WORK REQUIRED:
Pull every line holding the word "couple" out of the data and copy it.

##### SOURCE MATERIAL #####

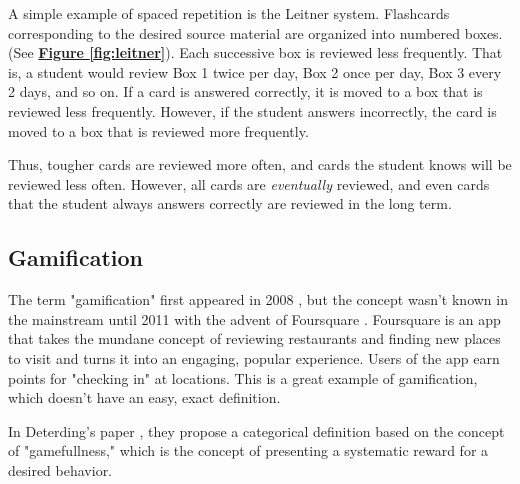 \par A simple example of spaced repetition is the Leitner system. Flashcards corresponding to the desired source material are organized into numbered boxes. (See \textbf{\hyperref[fig:leitner]{Figure \ref*{fig:leitner}}}). Each successive box is reviewed less frequently. That is, a student would review Box 1 twice per day, Box 2 once per day, Box 3 every 2 days, and so on. If a card is answered correctly, it is moved to a box that is reviewed less frequently. However, if the student answers incorrectly, the card is moved to a box that is reviewed more frequently.

\par Thus, tougher cards are reviewed more often, and cards the student knows will be reviewed less often. However, all cards are \textit{eventually} reviewed, and even cards that the student always answers correctly are reviewed in the long term.

\subsection{Gamification}
\par The term "gamification" first appeared in 2008 , but the concept wasn't known in the mainstream until 2011 with the advent of Foursquare \cite{Deterding:2011:GDE:2181037.2181040}. Foursquare is an app that takes the mundane concept of reviewing restaurants and finding new places to visit and turns it into an engaging, popular experience. Users of the app earn points for "checking in" at locations. This is a great example of gamification, which doesn't have an easy, exact definition. 

\par In Deterding's paper \cite{Deterding:2011:GDE:2181037.2181040}, they propose a categorical definition based on the concept of "gamefullness," which is the concept of presenting a systematic reward for a desired behavior.  



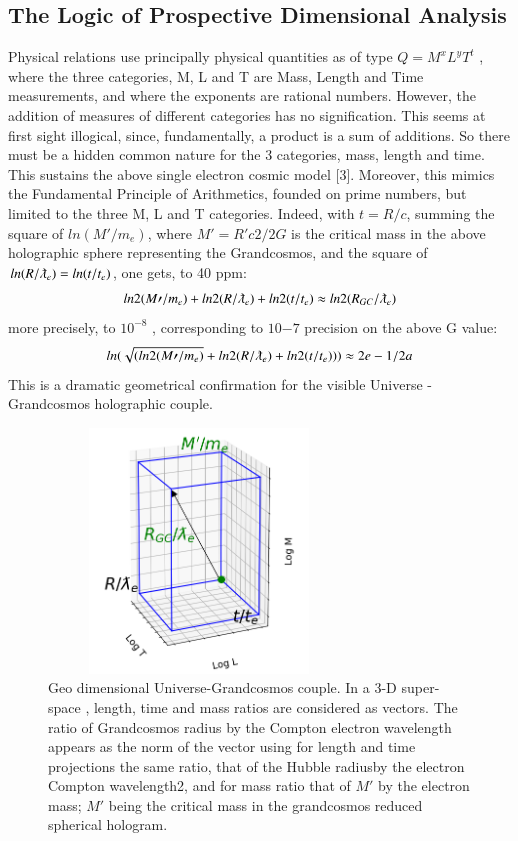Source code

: \documentclass[twoside,draft]{article}
\begin{document}
\begin{sloppypar}
{\subsection{The Logic of Prospective Dimensional Analysis}

Physical relations use principally physical quantities as of type $Q = M^{x} L^{y} T^{t}$ , where
the three categories, M, L and T are Mass, Length and Time measurements, and where the exponents are
rational numbers. However, the addition of measures of different categories has no signification.
This seems at first sight illogical, since, fundamentally, a product is a sum of additions. So there
must be a hidden common nature for the 3 categories, mass, length and time. This sustains the
above single electron cosmic model [3]. Moreover, this mimics the Fundamental Principle of
Arithmetics, founded on prime numbers, but limited to the three M, L and T categories. Indeed, with $t =
R/c$, summing the square of $ln(M\prime/m_{e} )$, where $M\prime = R\prime c 2 /2G$ is the critical mass in the above
holographic sphere representing the Grandcosmos, and the square of $ln(R/\lambdabar_{e} ) = ln(t/t_{e} )$, one gets, to
40 ppm:
\begin{equation}
ln 2 (M\prime/m_{e} ) + ln 2 (R/\lambdabar_{e}) + ln 2 (t/t_{e} ) \approx ln 2 (R_{GC} /\lambdabar_{e} )
\end{equation}
more precisely, to $10^{-8}$ , corresponding to $10{-7}$ precision on the above G value:
\begin{equation}
ln(\sqrt{(ln 2 (M\prime/m_{e} )} + ln 2 (R/\lambdabar_{e} ) + ln 2 (t/t_{e} ))) \approx 2e - 1/2a
\end{equation}
This is a dramatic geometrical confirmation for the visible Universe - Grandcosmos holographic
couple.

\begin{figure}[h]
\centering
\includegraphics[width=8cm,height=6.5cm]{./figures/triaxis.png}
\caption{Geo dimensional Universe-Grandcosmos couple. In a 3-D super-space , length, time and mass ratios are considered as vectors. The ratio of Grandcosmos radius by the Compton electron wavelength appears as the norm of the vector using for length and time projections the same ratio, that of the Hubble radiusby the electron Compton wavelength2, and for mass ratio that of $M\prime$ by the electron mass; $M\prime$ being the critical mass in the grandcosmos reduced spherical hologram. }
\end{figure}

}
\end{sloppypar}
\end{document}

#####

SOLUTION FOR THIS PROBLEM:
couple.
\caption{Geo dimensional Universe-Grandcosmos couple. In a 3-D super-space , length, time and mass ratios are considered as vectors. The ratio of Grandcosmos radius by the Compton electron wavelength appears as the norm of the vector using for length and time projections the same ratio, that of the Hubble radiusby the electron Compton wavelength2, and for mass ratio that of $M\prime$ by the electron mass; $M\prime$ being the critical mass in the grandcosmos reduced spherical hologram. }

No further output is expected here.